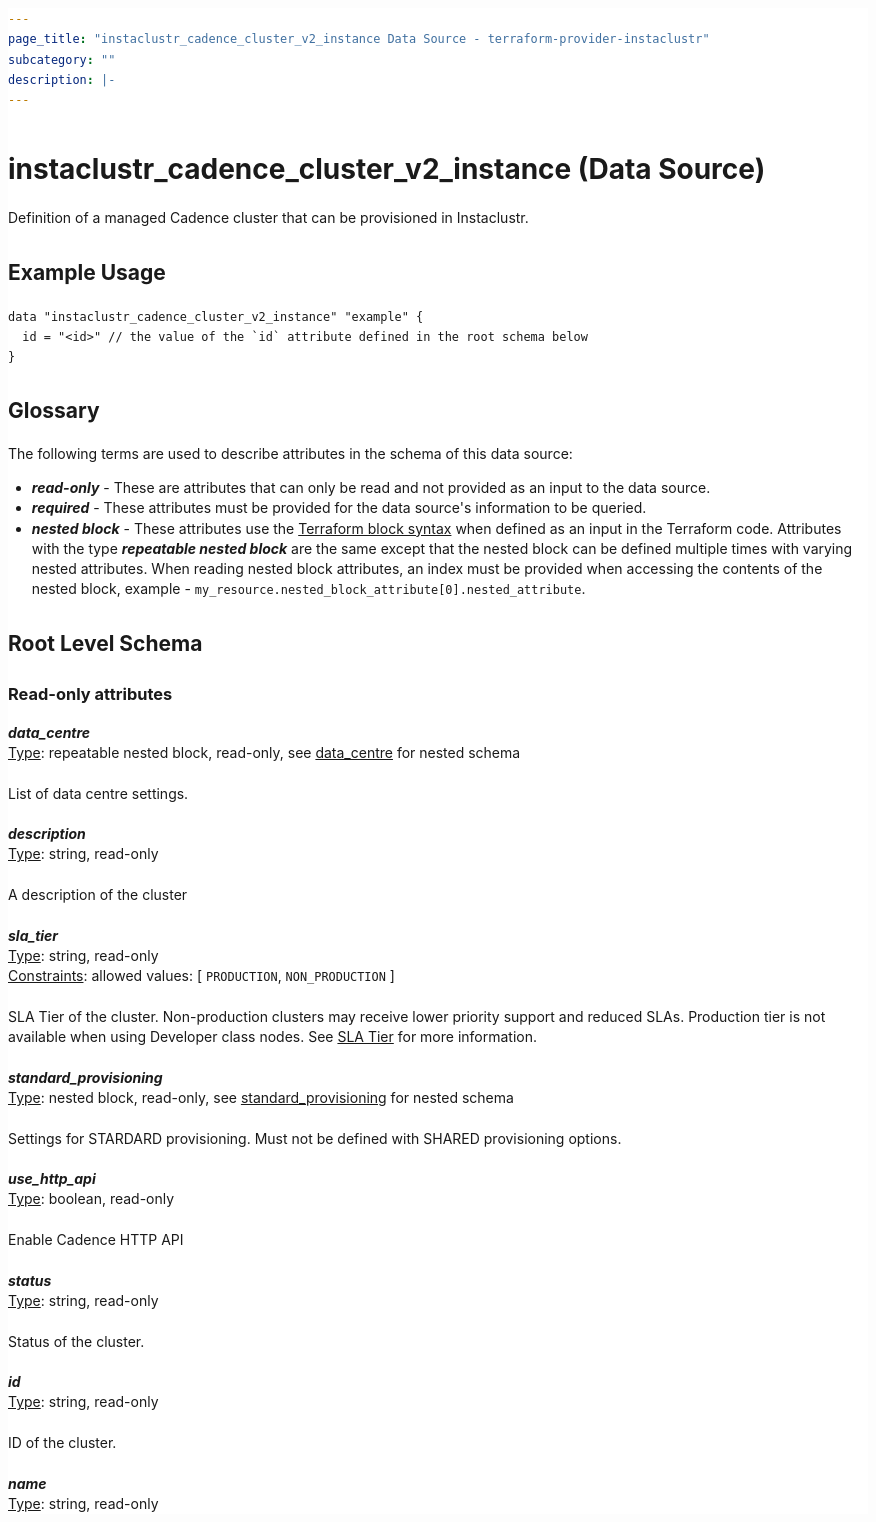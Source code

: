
 ```yaml
---
page_title: "instaclustr_cadence_cluster_v2_instance Data Source - terraform-provider-instaclustr"
subcategory: ""
description: |-
---
```


# instaclustr_cadence_cluster_v2_instance (Data Source)
Definition of a managed Cadence cluster that can be provisioned in Instaclustr.
## Example Usage
```
data "instaclustr_cadence_cluster_v2_instance" "example" { 
  id = "<id>" // the value of the `id` attribute defined in the root schema below
}
```
## Glossary
The following terms are used to describe attributes in the schema of this data source:
- **_read-only_** - These are attributes that can only be read and not provided as an input to the data source.
- **_required_** - These attributes must be provided for the data source's information to be queried.
- **_nested block_** - These attributes use the [Terraform block syntax](https://www.terraform.io/language/attr-as-blocks) when defined as an input in the Terraform code. Attributes with the type **_repeatable nested block_** are the same except that the nested block can be defined multiple times with varying nested attributes. When reading nested block attributes, an index must be provided when accessing the contents of the nested block, example - `my_resource.nested_block_attribute[0].nested_attribute`.
## Root Level Schema
### Read-only attributes
*___data_centre___*<br>
<ins>Type</ins>: repeatable nested block, read-only, see [data_centre](#nested--data_centre) for nested schema<br>
<br>List of data centre settings.<br><br>
*___description___*<br>
<ins>Type</ins>: string, read-only<br>
<br>A description of the cluster<br><br>
*___sla_tier___*<br>
<ins>Type</ins>: string, read-only<br>
<ins>Constraints</ins>: allowed values: [ `PRODUCTION`, `NON_PRODUCTION` ]<br><br>SLA Tier of the cluster. Non-production clusters may receive lower priority support and reduced SLAs. Production tier is not available when using Developer class nodes. See [SLA Tier](https://www.instaclustr.com/support/documentation/useful-information/sla-tier/) for more information.<br><br>
*___standard_provisioning___*<br>
<ins>Type</ins>: nested block, read-only, see [standard_provisioning](#nested--standard_provisioning) for nested schema<br>
<br>Settings for STARDARD provisioning. Must not be defined with SHARED provisioning options.<br><br>
*___use_http_api___*<br>
<ins>Type</ins>: boolean, read-only<br>
<br>Enable Cadence HTTP API<br><br>
*___status___*<br>
<ins>Type</ins>: string, read-only<br>
<br>Status of the cluster.<br><br>
*___id___*<br>
<ins>Type</ins>: string, read-only<br>
<br>ID of the cluster.<br><br>
*___name___*<br>
<ins>Type</ins>: string, read-only<br>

----

- **BRIEF**
The data above are to be repeated word for word, with any pictures left out.

- **REPLY TO THE TASK**
Source code

:
 ```yaml
---
page_title: "instaclustr_cadence_cluster_v2_instance Data Source - terraform-provider-instaclustr"
subcategory: ""
description: |-
---
```


# instaclustr_cadence_cluster_v2_instance (Data Source)
Definition of a managed Cadence cluster that can be provisioned in Instaclustr.
## Example Usage
```
data "instaclustr_cadence_cluster_v2_instance" "example" { 
  id = "<id>" // the value of the `id` attribute defined in the root schema below
}
```
## Glossary
The following terms are used to describe attributes in the schema of this data source:
- **_read-only_** - These are attributes that can only be read and not provided as an input to the data source.
- **_required_** - These attributes must be provided for the data source's information to be queried.
- **_nested block_** - These attributes use the [Terraform block syntax](https://www.terraform.io/language/attr-as-blocks) when defined as an input in the Terraform code. Attributes with the type **_repeatable nested block_** are the same except that the nested block can be defined multiple times with varying nested attributes. When reading nested block attributes, an index must be provided when accessing the contents of the nested block, example - `my_resource.nested_block_attribute[0].nested_attribute`.
## Root Level Schema
### Read-only attributes
*___data_centre___*<br>
<ins>Type</ins>: repeatable nested block, read-only, see [data_centre](#nested--data_centre) for nested schema<br>
<br>List of data centre settings.<br><br>
*___description___*<br>
<ins>Type</ins>: string, read-only<br>
<br>A description of the cluster<br><br>
*___sla_tier___*<br>
<ins>Type</ins>: string, read-only<br>
<ins>Constraints</ins>: allowed values: [ `PRODUCTION`, `NON_PRODUCTION` ]<br><br>SLA Tier of the cluster. Non-production clusters may receive lower priority support and reduced SLAs. Production tier is not available when using Developer class nodes. See [SLA Tier](https://www.instaclustr.com/support/documentation/useful-information/sla-tier/) for more information.<br><br>
*___standard_provisioning___*<br>
<ins>Type</ins>: nested block, read-only, see [standard_provisioning](#nested--standard_provisioning) for nested schema<br>
<br>Settings for STARDARD provisioning. Must not be defined with SHARED provisioning options.<br><br>
*___use_http_api___*<br>
<ins>Type</ins>: boolean, read-only<br>
<br>Enable Cadence HTTP API<br><br>
*___status___*<br>
<ins>Type</ins>: string, read-only<br>
<br>Status of the cluster.<br><br>
*___id___*<br>
<ins>Type</ins>: string, read-only<br>
<br>ID of the cluster.<br><br>
*___name___*<br>
<ins>Type</ins>: string, read-only<br>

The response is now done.